In finance, the Vasicek model is a mathematical model describing the evolution of interest rates. It is a type of one-factor short-rate model as it describes interest rate movements as driven by only one source of market risk. The model can be used in the valuation of interest rate derivatives, and has also been adapted for credit markets. It was introduced in 1977 by Oldřich Vašíček, and can be also seen as a stochastic investment model.

==Details==
The model specifies that the instantaneous interest rate follows the stochastic differential equation:

$dr_t= a(b-r_t)\, dt + \sigma \, dW_t$

where W_{t} is a Wiener process under the risk neutral framework modelling the random market risk factor, in that it models the continuous inflow of randomness into the system. The standard deviation parameter, $\sigma$, determines the volatility of the interest rate and in a way characterizes the amplitude of the instantaneous randomness inflow. The typical parameters $b, a$ and $\sigma$, together with the initial condition $r_0$, completely characterize the dynamics, and can be quickly characterized as follows, assuming $a$ to be non-negative:

- $b$: "long term mean level". All future trajectories of $r$ will evolve around a mean level b in the long run;
- $a$: "speed of reversion". $a$ characterizes the velocity at which such trajectories will regroup around $b$ in time;
- $\sigma$: "instantaneous volatility", measures instant by instant the amplitude of randomness entering the system. Higher $\sigma$ implies more randomness

The following derived quantity is also of interest,

- ${\sigma^2}/(2 a)$: "long term variance". All future trajectories of $r$ will regroup around the long term mean with such variance after a long time.

$a$ and $\sigma$ tend to oppose each other: increasing $\sigma$ increases the amount of randomness entering the system, but at the same time increasing $a$ amounts to increasing the speed at which the system will stabilize statistically around the long term mean $b$ with a corridor of variance determined also by $a$. This is clear when looking at the long term variance,

$\frac{\sigma^2}{2 a}$

which increases with $\sigma$ but decreases with $a$.
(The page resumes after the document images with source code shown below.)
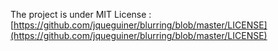 The project is under MIT License :
	[https://github.com/jqueguiner/blurring/blob/master/LICENSE](https://github.com/jqueguiner/blurring/blob/master/LICENSE)
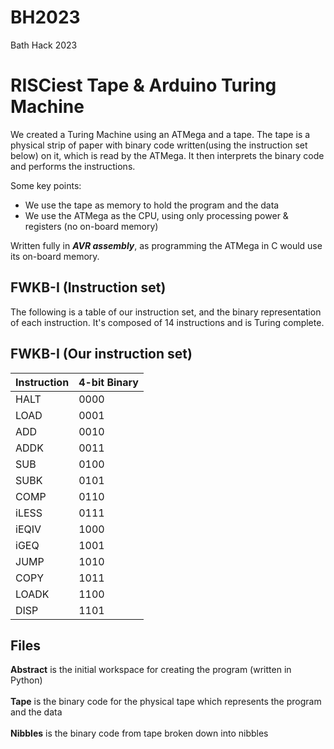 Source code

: # BH2023

Bath Hack 2023

# RISCiest Tape & Arduino Turing Machine
We created a Turing Machine using an ATMega and a tape. The tape is a physical strip of paper with binary code written(using the instruction set below) on it, which is read by the ATMega. It then interprets the binary code and performs the instructions. <br>

Some key points:
 - We use the tape as memory to hold the program and the data
 - We use the ATMega as the CPU, using only processing power & registers (no on-board memory)

Written fully in **_AVR assembly_**, as programming the ATMega in C would use its on-board memory.

## FWKB-I (Instruction set)
The following is a table of our instruction set, and the binary representation of each instruction. It's composed of 14 instructions and is Turing complete. <br>

## FWKB-I (Our instruction set)

| Instruction | 4-bit Binary |
| ----------- | ------------ |
| HALT        | 0000         |
| LOAD        | 0001         |
| ADD         | 0010         |
| ADDK        | 0011         |
| SUB         | 0100         |
| SUBK        | 0101         |
| COMP        | 0110         |
| iLESS       | 0111         |
| iEQIV       | 1000         |
| iGEQ        | 1001         |
| JUMP        | 1010         |
| COPY        | 1011         |
| LOADK       | 1100         |
| DISP        | 1101         |

## Files

**Abstract** is the initial workspace for creating the program (written in Python) <br><br>
**Tape** is the binary code for the physical tape which represents the program and the data <br><br>
**Nibbles** is the binary code from tape broken down into nibbles

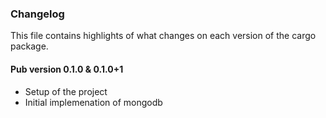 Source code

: ### Changelog ###

This file contains highlights of what changes on each version of the cargo package.

#### Pub version 0.1.0 & 0.1.0+1 ####

- Setup of the project
- Initial implemenation of mongodb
This model is an Ornstein–Uhlenbeck stochastic process.

==Discussion==

Vašíček's model was the first one to capture mean reversion, an essential characteristic of the interest rate that sets it apart from other financial prices. Thus, as opposed to stock prices for instance, interest rates cannot rise indefinitely. This is because at very high levels they would hamper economic activity, prompting a decrease in interest rates. Similarly, interest rates do not usually decrease much below 0. As a result, interest rates move in a limited range, showing a tendency to revert to a long run value.

The drift factor $a(b-r_t)$ represents the expected instantaneous change in the interest rate at time t. The parameter b represents the long-run equilibrium value towards which the interest rate reverts. Indeed, in the absence of shocks ($dW_t = 0$), the interest rate remains constant when r_{t} = b. The parameter a, governing the speed of adjustment, needs to be positive to ensure stability around the long term value. For example, when r_{t} is below b, the drift term $a(b-r_t)$ becomes positive for positive a, generating a tendency for the interest rate to move upwards (toward equilibrium).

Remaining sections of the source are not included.